Stored data

━━━

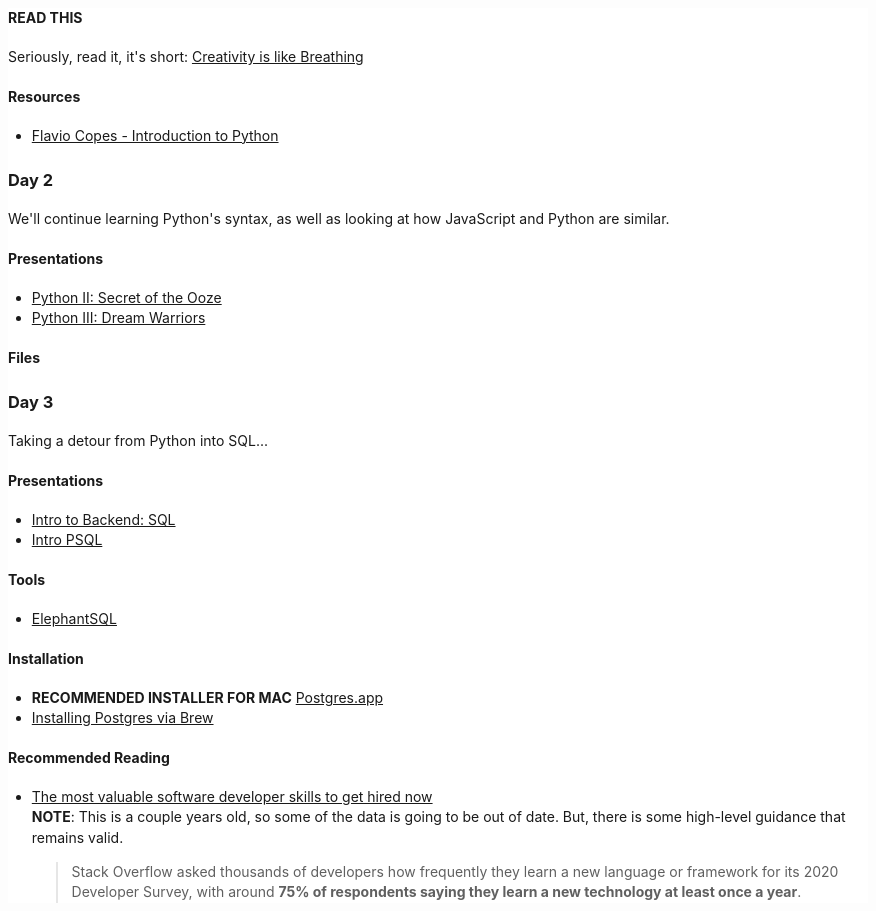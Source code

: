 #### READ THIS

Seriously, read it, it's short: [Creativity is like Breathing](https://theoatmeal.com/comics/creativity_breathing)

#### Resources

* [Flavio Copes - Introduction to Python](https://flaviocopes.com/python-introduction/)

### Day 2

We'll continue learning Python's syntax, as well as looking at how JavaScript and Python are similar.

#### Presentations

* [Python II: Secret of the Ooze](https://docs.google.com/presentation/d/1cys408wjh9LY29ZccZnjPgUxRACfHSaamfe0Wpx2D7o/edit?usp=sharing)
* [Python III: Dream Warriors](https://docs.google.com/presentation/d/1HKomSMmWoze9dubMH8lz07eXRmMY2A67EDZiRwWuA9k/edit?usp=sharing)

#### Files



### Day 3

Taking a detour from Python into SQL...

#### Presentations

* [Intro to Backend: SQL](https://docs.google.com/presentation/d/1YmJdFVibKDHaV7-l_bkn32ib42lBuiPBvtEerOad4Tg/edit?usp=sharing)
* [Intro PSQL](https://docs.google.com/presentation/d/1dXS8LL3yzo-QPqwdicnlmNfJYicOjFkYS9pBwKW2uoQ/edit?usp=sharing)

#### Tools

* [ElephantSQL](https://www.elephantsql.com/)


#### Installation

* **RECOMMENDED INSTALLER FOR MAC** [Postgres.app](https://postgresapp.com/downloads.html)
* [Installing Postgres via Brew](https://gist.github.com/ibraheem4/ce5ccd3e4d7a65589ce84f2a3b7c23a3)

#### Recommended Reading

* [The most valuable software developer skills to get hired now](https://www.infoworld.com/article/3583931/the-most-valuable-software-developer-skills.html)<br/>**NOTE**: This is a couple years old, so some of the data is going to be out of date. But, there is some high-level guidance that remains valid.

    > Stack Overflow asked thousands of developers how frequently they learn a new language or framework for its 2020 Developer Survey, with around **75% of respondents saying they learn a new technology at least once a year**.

━━━

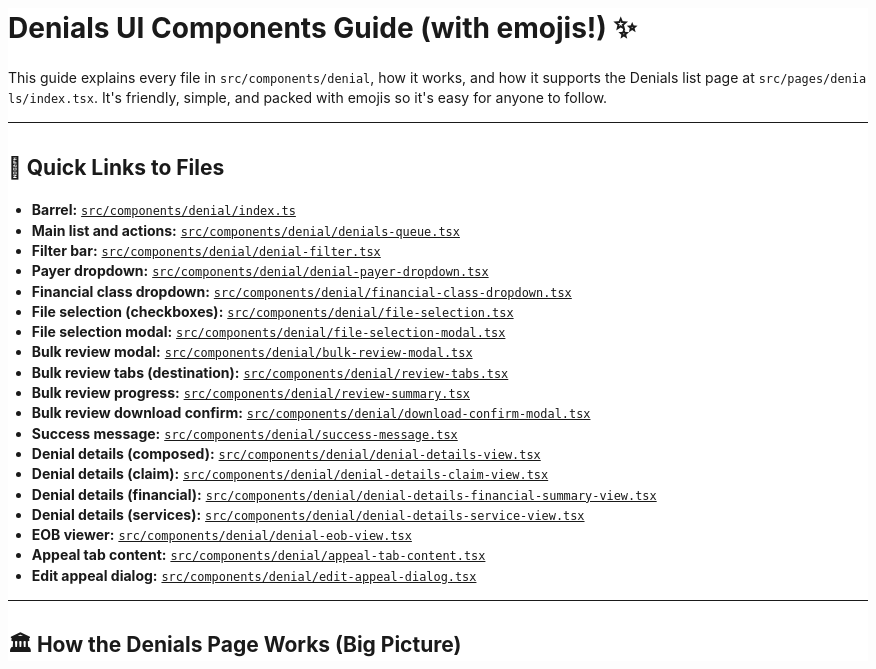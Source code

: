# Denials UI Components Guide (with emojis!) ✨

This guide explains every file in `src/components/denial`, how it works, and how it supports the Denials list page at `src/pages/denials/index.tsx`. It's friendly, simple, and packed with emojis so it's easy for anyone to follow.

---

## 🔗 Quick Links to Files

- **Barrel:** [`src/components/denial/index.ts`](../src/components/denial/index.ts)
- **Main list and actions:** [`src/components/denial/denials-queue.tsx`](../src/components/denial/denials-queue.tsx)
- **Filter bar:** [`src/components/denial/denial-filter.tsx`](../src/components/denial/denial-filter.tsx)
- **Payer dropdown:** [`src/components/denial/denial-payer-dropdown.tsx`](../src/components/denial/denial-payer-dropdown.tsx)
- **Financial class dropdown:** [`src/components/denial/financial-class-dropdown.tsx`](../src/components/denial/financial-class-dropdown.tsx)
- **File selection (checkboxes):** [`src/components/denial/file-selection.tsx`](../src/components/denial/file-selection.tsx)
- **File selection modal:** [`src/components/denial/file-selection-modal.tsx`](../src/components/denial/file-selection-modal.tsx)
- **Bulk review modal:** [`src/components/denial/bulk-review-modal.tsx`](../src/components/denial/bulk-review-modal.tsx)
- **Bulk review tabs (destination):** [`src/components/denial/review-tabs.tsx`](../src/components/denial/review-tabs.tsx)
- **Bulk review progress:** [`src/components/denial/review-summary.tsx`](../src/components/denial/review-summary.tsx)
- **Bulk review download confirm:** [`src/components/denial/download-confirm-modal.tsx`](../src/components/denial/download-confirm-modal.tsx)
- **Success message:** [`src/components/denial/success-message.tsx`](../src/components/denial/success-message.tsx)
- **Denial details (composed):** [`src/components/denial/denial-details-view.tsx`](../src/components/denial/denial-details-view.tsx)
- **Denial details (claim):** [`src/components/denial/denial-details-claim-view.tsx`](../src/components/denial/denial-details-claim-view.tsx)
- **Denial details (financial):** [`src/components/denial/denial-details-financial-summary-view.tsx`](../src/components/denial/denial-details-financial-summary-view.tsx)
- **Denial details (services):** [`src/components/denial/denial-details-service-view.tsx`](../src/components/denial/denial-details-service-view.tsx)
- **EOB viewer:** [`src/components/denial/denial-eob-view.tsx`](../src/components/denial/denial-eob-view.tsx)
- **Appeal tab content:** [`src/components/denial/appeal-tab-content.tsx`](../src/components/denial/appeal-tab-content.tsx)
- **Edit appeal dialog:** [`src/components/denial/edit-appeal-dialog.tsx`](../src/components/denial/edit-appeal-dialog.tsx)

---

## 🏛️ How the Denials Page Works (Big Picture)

━━━

Retype only the lines above between the line with "- **Denial details (composed):**" and the line with "## 🏛️ How the", counting those two lines as well, and keep every character as it is.

Finished task
- **Denial details (composed):** [`src/components/denial/denial-details-view.tsx`](../src/components/denial/denial-details-view.tsx)
- **Denial details (claim):** [`src/components/denial/denial-details-claim-view.tsx`](../src/components/denial/denial-details-claim-view.tsx)
- **Denial details (financial):** [`src/components/denial/denial-details-financial-summary-view.tsx`](../src/components/denial/denial-details-financial-summary-view.tsx)
- **Denial details (services):** [`src/components/denial/denial-details-service-view.tsx`](../src/components/denial/denial-details-service-view.tsx)
- **EOB viewer:** [`src/components/denial/denial-eob-view.tsx`](../src/components/denial/denial-eob-view.tsx)
- **Appeal tab content:** [`src/components/denial/appeal-tab-content.tsx`](../src/components/denial/appeal-tab-content.tsx)
- **Edit appeal dialog:** [`src/components/denial/edit-appeal-dialog.tsx`](../src/components/denial/edit-appeal-dialog.tsx)

---

## 🏛️ How the Denials Page Works (Big Picture)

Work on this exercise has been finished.